*Action item*
Without any of their pictures, return all of the records exactly.

##############################

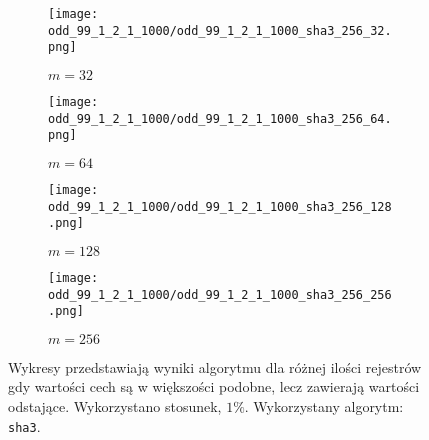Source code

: \begin{figure}[H]
    \begin{subfigure}{0.5\textwidth}
        \texttt{[image: odd\_99\_1\_2\_1\_1000/odd\_99\_1\_2\_1\_1000\_sha3\_256\_32.png]}
        \caption{$m = 32$}
        \label{fig:subim1}
    \end{subfigure}
    \begin{subfigure}{0.5\textwidth}
        \texttt{[image: odd\_99\_1\_2\_1\_1000/odd\_99\_1\_2\_1\_1000\_sha3\_256\_64.png]}
        \caption{$m = 64$}
        \label{fig:subim1}
    \end{subfigure}
    \begin{subfigure}{0.5\textwidth}
        \texttt{[image: odd\_99\_1\_2\_1\_1000/odd\_99\_1\_2\_1\_1000\_sha3\_256\_128.png]}
        \caption{$m = 128$}
        \label{fig:subim2}
    \end{subfigure}
    \begin{subfigure}{0.5\textwidth}
        \texttt{[image: odd\_99\_1\_2\_1\_1000/odd\_99\_1\_2\_1\_1000\_sha3\_256\_256.png]}
        \caption{$m = 256$}
        \label{fig:subim2}
    \end{subfigure}

    \caption{Wykresy przedstawiają wyniki algorytmu dla różnej ilości rejestrów gdy wartości cech są w większości podobne, lecz zawierają wartości odstające. Wykorzystano stosunek, $1\%$. Wykorzystany algorytm: \texttt{sha3}.}
    \label{fig:uniform_sha3_256}
\end{figure}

##############################

*Solved exercise*
Source code

: \begin{figure}[H]
    \begin{subfigure}{0.5\textwidth}
        \texttt{[image: odd\_99\_1\_2\_1\_1000/odd\_99\_1\_2\_1\_1000\_sha3\_256\_32.png]}
        \caption{$m = 32$}
        \label{fig:subim1}
    \end{subfigure}
    \begin{subfigure}{0.5\textwidth}
        \texttt{[image: odd\_99\_1\_2\_1\_1000/odd\_99\_1\_2\_1\_1000\_sha3\_256\_64.png]}
        \caption{$m = 64$}
        \label{fig:subim1}
    \end{subfigure}
    \begin{subfigure}{0.5\textwidth}
        \texttt{[image: odd\_99\_1\_2\_1\_1000/odd\_99\_1\_2\_1\_1000\_sha3\_256\_128.png]}
        \caption{$m = 128$}
        \label{fig:subim2}
    \end{subfigure}
    \begin{subfigure}{0.5\textwidth}
        \texttt{[image: odd\_99\_1\_2\_1\_1000/odd\_99\_1\_2\_1\_1000\_sha3\_256\_256.png]}
        \caption{$m = 256$}
        \label{fig:subim2}
    \end{subfigure}

    \caption{Wykresy przedstawiają wyniki algorytmu dla różnej ilości rejestrów gdy wartości cech są w większości podobne, lecz zawierają wartości odstające. Wykorzystano stosunek, $1\%$. Wykorzystany algorytm: \texttt{sha3}.}
    \label{fig:uniform_sha3_256}
\end{figure}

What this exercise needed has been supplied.